Abstract

This article argues for the productive function of parody within British film-making, both as an aesthetic strategy for wider distribution, but also as an important approach to the depiction and construction of a national film culture. Going against the conception that parody in the British context negatively signifies what British film is not (in this case, Hollywood), and implicitly asserts a more authentic model for a national cinema (typically, realism), the article argues for parody's value as a mode of representation, particularly within the broader contexts of globalisation. Using the Channel 4 film The Strike (1988) and Working Title's Hot Fuzz (2007) as case studies, it shows parody as responding in specific ways to distinct and changing circumstances of film production, film viewing and British film culture's relationship to Hollywood. The article argues that The Strike's negative uses of parody, while seemingly aligned with an anti-Hollywood discourse pertinent to its contexts, disavows both its own resistance to realism and its own playful use of popular generic modes.
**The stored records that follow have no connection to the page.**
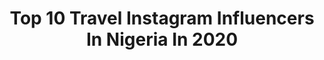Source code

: ---
title: Top 10 Travel Instagram Influencers In Nigeria In 2020
description: >-
  Find top travel Instagram influencers in Nigeria in 2020. Most popular hashtags: #beauty #fashion #photography #portrait.
platform: Instagram
profiles:
  - username: "chidichidibang"
    fullname: >-
      chidichidibang
    location: "Nigeria"
    followers: 5370
    engagement: 1218
    commentsToLikes: 0.111002
    id: ck5hgh21t2q7d0i11ay1yw27t
    verified: false
    hashtags: "#discovergidi, #restofthegangactiviatesthisweekend, #imjkin, #framily"
  - username: "ink.kechi"
    fullname: >-
      Ink Eze
    location: "Nigeria"
    followers: 20472
    engagement: 537
    commentsToLikes: 0.042581
    id: ck5c1g5bav4i60i11ythx2usx
    verified: false
    hashtags: "#moetmoment, #valfestankarachallenge, #blackexcellence, #insideafrica"
  - username: "thetailorblogger"
    fullname: >-
      FETUGA MOSOPE ITEOLUWAKIISHI
    location: "Nigeria"
    followers: 7799
    engagement: 875
    commentsToLikes: 0.073380
    id: ck6tvfq9alza90j7131rxt44n
    verified: false
    hashtags: "#instagood, #influencerstyle, #feed, #thetailorblogger"
  - username: "kobinadapaah"
    fullname: >-
      DAPAAH🇬🇭🇳🇬
    location: "Nigeria"
    followers: 70860
    engagement: 137
    commentsToLikes: 0.063541
    id: ck5c0t57rtsrd0i11lnvkerww
    verified: false
    hashtags: "#nigeria, #lagos, #health, #food"
  - username: "kuchiiiii"
    fullname: >-
      Lydia
    location: "Nigeria"
    followers: 2218
    engagement: 1213
    commentsToLikes: 0.067521
    id: ck6ufe2e6whpc0j71axzr67ra
    verified: false
    hashtags: "#weddingguests, #traditionalwedding, #stayhome, #tedxminna"
  - username: "natashaspurr"
    fullname: >-
      Awele Natasha...
    location: "Nigeria"
    followers: 3807
    engagement: 1224
    commentsToLikes: 0.050578
    id: ck8swwm20fhtc0j78qam4qdi8
    verified: false
    hashtags: "#happychild, #brandambassador"
  - username: "style_by_dolaaapo"
    fullname: >-
      NIGERIAN FASHION BLOGGER
    location: "Nigeria"
    followers: 25134
    engagement: 169
    commentsToLikes: 0.050867
    id: ck6u5s4smberi0j71u5cjm1ra
    verified: false
    hashtags: "#ankaraaccessories, #asoebiladies, #ankaram, #styleinspiration"
  - username: "anijohnsonphotography"
    fullname: >-
      Ani Johnson
    location: "Nigeria"
    followers: 5622
    engagement: 531
    commentsToLikes: 0.034977
    id: ck15tew2dhqnw0i19awn1ydn5
    verified: false
    hashtags: "#melaninqueen, #photographylovers, #beautyeditorial, #portrait"
  - username: "ahmed.mosh"
    fullname: >-
      
    location: "Nigeria"
    followers: 4303
    engagement: 1260
    commentsToLikes: 0.151921
    id: ck15swykwf7zl0i19un6we37i
    verified: false
    hashtags: "#gtbankfashionweekendmagazine, #music, #nigeria, #independenceday"
  - username: "midstdyerisfilms"
    fullname: >-
      Midst Dyeris Films
    location: "Nigeria"
    followers: 5154
    engagement: 1132
    commentsToLikes: 0.060920
    id: ck6toyi1bgtbu0j71feay6jyy
    verified: false
    hashtags: "#arewa, #kano, #sokoto, #north"
---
Meanwhile, Hot Fuzz, though superficially employing the same approach, can be seen to offer a more nuanced reflection on the limitations and possibilities of ‘national film’ in the early twenty-first century, both as discourse and product. As the article concludes, uses of parody in both texts bring into focus ways of reconciling industrial and cultural frameworks for national cinemas, especially within an increasingly globalised economy.